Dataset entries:
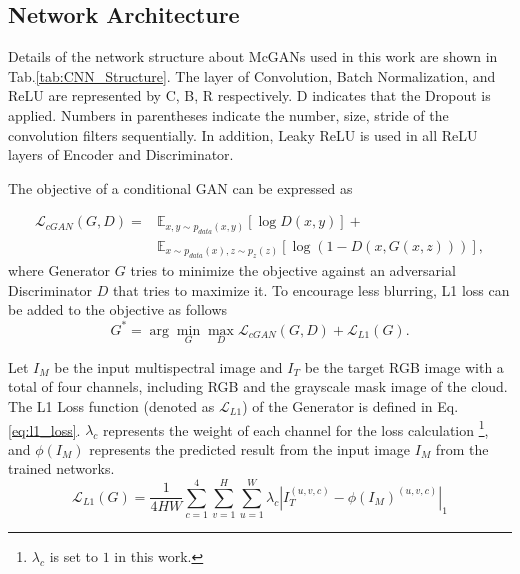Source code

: \documentclass[10pt,twocolumn,letterpaper]{article}
\begin{document}
\subsection*{Network Architecture}
Details of the network structure about McGANs used in this work are shown in Tab.\ref{tab:CNN_Structure}.
The layer of Convolution, Batch Normalization, and ReLU are represented by C, B, R respectively. D indicates that the Dropout is applied.
Numbers in parentheses indicate the number, size, stride of the convolution filters sequentially. In addition, Leaky ReLU is used in all ReLU layers of Encoder and Discriminator.

The objective of a conditional GAN can be expressed as

\begin{equation}
\begin{split}
\mathcal{L}_{cGAN}(G,D)=&\mathbb{E}_{x,y\sim p_{data}(x,y)}[\log D(x,y)]+\\
&\mathbb{E}_{x\sim p_{data}(x),z\sim p_{z}(z)}[\log (1-D(x,G(x,z)))],
\end{split}
\label{eq:gan_loss}
\end{equation}
where Generator $G$ tries to minimize the objective against an adversarial Discriminator $D$ that tries to maximize it.
To encourage less blurring, L1 loss can be added to the objective as follows \cite{isola2016image}
\begin{equation}
G^* = \arg \min_{G} \max_{D} \mathcal{L}_{cGAN}(G,D) + \mathcal{L}_{L1}(G).
\label{eq:minmax}
\end{equation}

Let $I_M$ be the input multispectral image and $I_T$ be the target RGB image with a total of four channels, including RGB and the grayscale mask image of the cloud. The L1 Loss function (denoted as $\mathcal{L}_{L1}$) of the Generator is defined in Eq.\ref{eq:l1_loss}. 
$\lambda_c$ represents the weight of each channel for the loss calculation \footnote{$\lambda_c$ is set to $1$ in this work.}, and $\phi(I_M)$ represents the predicted result from the input image $I_M$ from the trained networks.
\begin{equation}
\mathcal{L}_{L1}(G)=\frac{1}{4HW}\sum_{c=1}^{4}\sum_{v=1}^{H}\sum_{u=1}^{W} \lambda_c|I_T^{(u,v,c)}-\phi(I_M)^{(u,v,c)}|_1
\label{eq:l1_loss}
\end{equation}
\end{document}
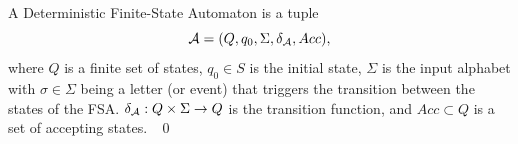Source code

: \documentclass{ifacconf}
\newcommand{\red}[1]{{\color{red} #1}}
\begin{document}
% 

\begin{definition}
A Deterministic Finite-State Automaton is a tuple
 \[\mathcal{A} = (Q, q_0, \Sigma, \delta_{\mathcal{A}}, Acc),\] where %
$Q$ is a finite set of states, $q_0 \in S$ is the initial state,
$\Sigma$ is the input alphabet with $\sigma\in\Sigma$ being a letter (or event) that triggers the transition between the states of the FSA.   
$\delta_{\mathcal{A}} : Q \times \Sigma \rightarrow Q$ is the transition function, and
$Acc\subset Q$ is a set of accepting states. \hfill \mbox{ }\qed
\end{definition}
\end{document}
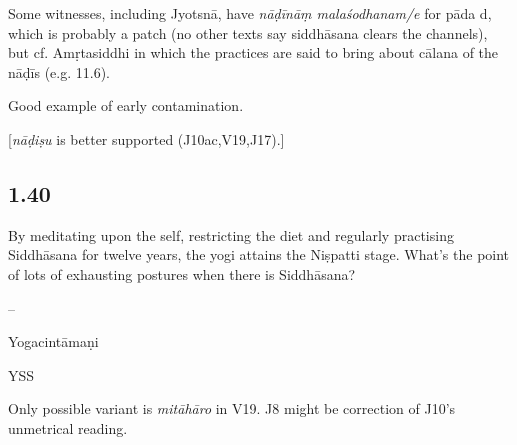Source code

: \begin{ekdosis}
\begin{philcomm}[hp01_039]
Some witnesses, including Jyotsnā, have \emph{nāḍīnāṃ malaśodhanam/e} for pāda d, which is probably a patch (no other texts say siddhāsana clears the channels), but cf. Amṛtasiddhi in which the practices are said to bring about cālana of the nāḍīs (e.g. 11.6).

Good example of early contamination.

[\emph{nāḍiṣu} is better supported (J10ac,V19,J17).]
\end{philcomm}

\subsection*{1.40}
\begin{translation}[hp01_040]
By meditating upon the self, restricting the diet and regularly practising Siddhāsana for twelve years, the yogi attains the Niṣpatti stage.
What’s the point of lots of exhausting postures when there is Siddhāsana?
\end{translation}

\begin{sources}[hp01_040]
--
\end{sources}

\begin{testimonia}[hp01_040]
Yogacintāmaṇi

\begin{versinnote}
\end{versinnote}

YSS

\begin{versinnote}
\end{versinnote}

\end{testimonia}

\begin{philcomm}[hp01_040]
Only possible variant is \emph{mitāhāro} in V19.
J8 might be correction of J10’s unmetrical reading.


\end{philcomm}
\end{ekdosis}
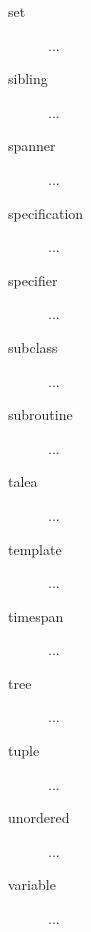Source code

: \begin{description}
\item[set] ...

\item[sibling] ...

\item[spanner] ...

\item[specification] ...

\item[specifier] ...

\item[subclass] ...

\item[subroutine] ...

\item[talea] ...

\item[template] ...

\item[timespan] ...

\item[tree] ...

\item[tuple] ...

\item[unordered] ...

\item[variable] ...

\end{description}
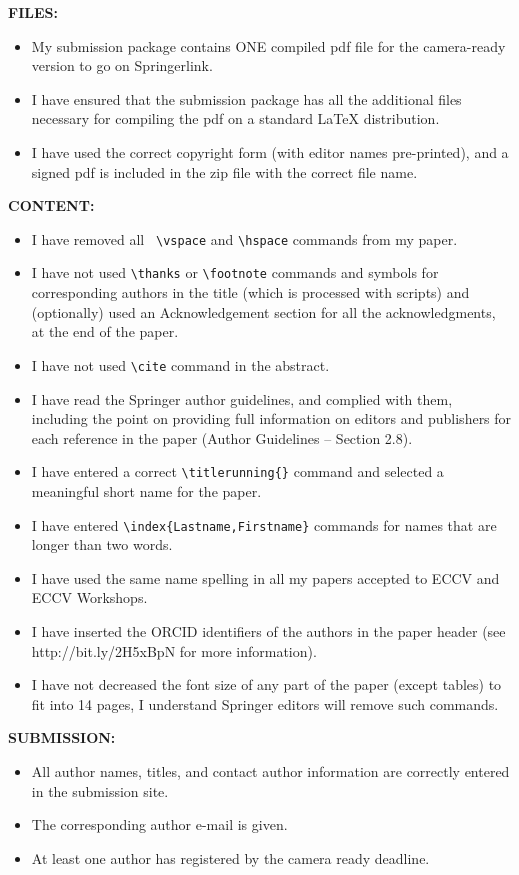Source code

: \documentclass[runningheads]{llncs}
\begin{document}
{\bf FILES:}
\begin{itemize}
    \item My submission package contains ONE compiled pdf file for the camera-ready version to go on Springerlink.
\item I have ensured that the submission package has all the additional files necessary for compiling the pdf on a standard LaTeX distribution.
\item I have used the correct copyright form (with editor names pre-printed), and a signed pdf is included in the zip file with the correct file name.
\end{itemize}

{\bf CONTENT:}
\begin{itemize}
\item I have removed all \verb| \vspace| and \verb|\hspace|  commands from my paper.
\item I have not used \verb|\thanks|  or \verb|\footnote|  commands and symbols for corresponding authors in the title (which is processed with scripts) and (optionally) used an Acknowledgement section for all the acknowledgments, at the end of the paper.
\item I have not used \verb|\cite| command in the abstract.
\item I have read the Springer author guidelines, and complied with them, including the point on providing full information on editors and publishers for each reference in the paper (Author Guidelines – Section 2.8).
\item I have entered a correct \verb|\titlerunning{}| command and selected a meaningful short name for the paper.
\item I have entered \verb|\index{Lastname,Firstname}| commands for names that are longer than two words.
\item I have used the same name spelling in all my papers accepted to ECCV and ECCV Workshops.
\item I have inserted the ORCID identifiers of the authors in the paper header (see http://bit.ly/2H5xBpN for more information).
\item I have not decreased the font size of any part of the paper (except tables) to fit into 14 pages, I understand Springer editors will remove such commands.
\end{itemize}
{\bf SUBMISSION:}
\begin{itemize}
\item All author names, titles, and contact author information are correctly entered in the submission site.
\item The corresponding author e-mail is given.
\item At least one author has registered by the camera ready deadline.
\end{itemize}
\end{document}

Exercise: Please work out how many lines in the data include "point"; write that number only.

Response to the task: 2